There are many full moon nights in a year, but that in September is special. It is called “Jugoya”, which is traditional full moon viewing in Japan.
Jugoya is 15 August in Lunar Calendar, which is in September (or early October) in Solar Calendar of today. Since very old times, Japanese people have thought that it is the best season to view the moon. It is said that clear sky in autumn makes the moon brightest in a year. Noble people used to hold a moon viewing party under the full moon and write tankas. (A tanka is a Japanese poem. You may know haiku, which is shorter than tanka.) With these traditions, jugoya appears in many old Japanese poems, novels and essays.
Common people loved “Jugoya”, too. They displayed some rice dumplings, autumn grasses and flowers for the beautiful full moon.
These traditions still remain. Japanese-style confectionery stores sell moon viewing rice dumplings and some florists Jugoya flower arrangements.

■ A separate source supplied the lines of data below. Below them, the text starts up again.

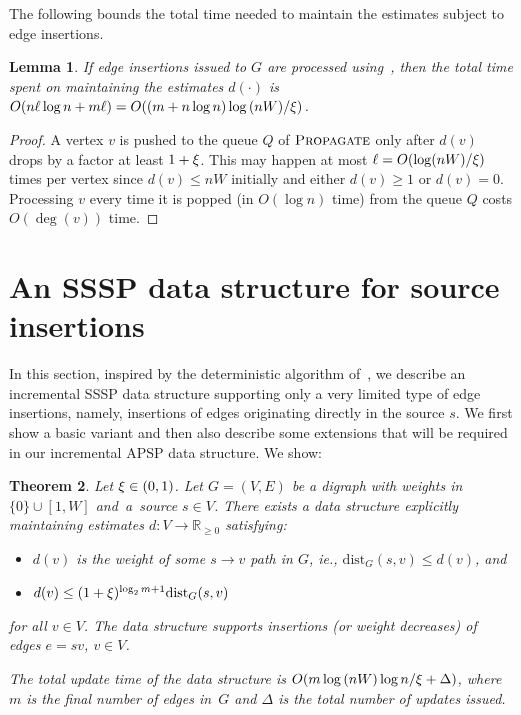 \documentclass[11pt,letterpaper]{article}
\theoremstyle{plain}
\newtheorem{theorem}{Theorem}[section]
\newtheorem{lemma}[theorem]{Lemma}
\newcommand{\dist}{\mathrm{dist}}
\DeclareMathOperator*{\PD}{\textsc{Propagate}}
\begin{document}
The following
bounds the total time needed to maintain the estimates subject to edge insertions.
\begin{lemma}\label{l:charge-decrease}
If edge insertions issued to $G$ are processed using~, then the total time spent on maintaining the estimates $d(\cdot)$ is $O(n\ell\log{n}+m\ell)=O((m+n\log{n})\log{(nW)}/\xi)$.
\end{lemma}
\begin{proof}
A vertex $v$ is pushed to the queue $Q$ of $\PD$ only after $d(v)$ drops by a factor at least $1+\xi$. This may happen at most $\ell=O(\log(nW)/\xi)$ times per vertex since $d(v)\leq nW$ initially and either $d(v)\geq 1$ or $d(v)=0$. Processing $v$ every time it is popped (in $O(\log{n})$ time) from the queue $Q$ costs $O(\deg(v))$ time.
\end{proof}

\section{An SSSP data structure for source insertions}\label{sec:source-insertions}
In this section, inspired by the deterministic algorithm of~\cite{KyngMG22}, we describe an incremental SSSP data structure supporting only a very limited type of edge insertions, namely, insertions of edges originating directly in the source $s$.
We first show a basic variant and then also describe some extensions that will be required in our incremental APSP data structure.
We show:
\begin{theorem}\label{t:source-sssp}
Let $\xi\in (0,1)$. Let $G=(V,E)$ be a digraph with weights in ${\{0\}\cup [1,W]}$ and~a~source $s\in V$. There exists a data structure explicitly maintaining estimates $d:V\to\mathbb{R}_{\geq 0}$ satisfying:
\begin{itemize}
  \item $d(v)$ is the weight of some $s\to v$ path in $G$, ie., $\dist_G(s,v)\leq d(v)$, and
  \item $d(v) \leq (1+\epsp)^{\log_2{m}+1}\dist_G(s,v)$
\end{itemize}
for all $v\in V$.
The data structure supports insertions (or weight decreases) of edges $e=sv$, $v\in V$.

The total update time of the data structure
is $O(m\log{(nW)}\log{n}/\xi+\Delta)$, where $m$ is the final number of edges in~$G$
and $\Delta$ is the total number of updates issued.
\end{theorem}
\end{document}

Kids enjoy making the rice dumpling decorations, having them, and the moon tale as well as Tanabata, the Japanese star festival in July.
In Japan, and some East Asian countries, the craters on the moon are said to be a rabbit making rice cakes. Starbucks in Taiwan prepare moon-rabbit mugs for this season. (Nothing in Japan… Why?)
The shape of those craters inspired people all over the world and there are so many tales about it. In some countries, it’s considered to be a crab, for example. What stories about the craters have you heard of? How about in your country?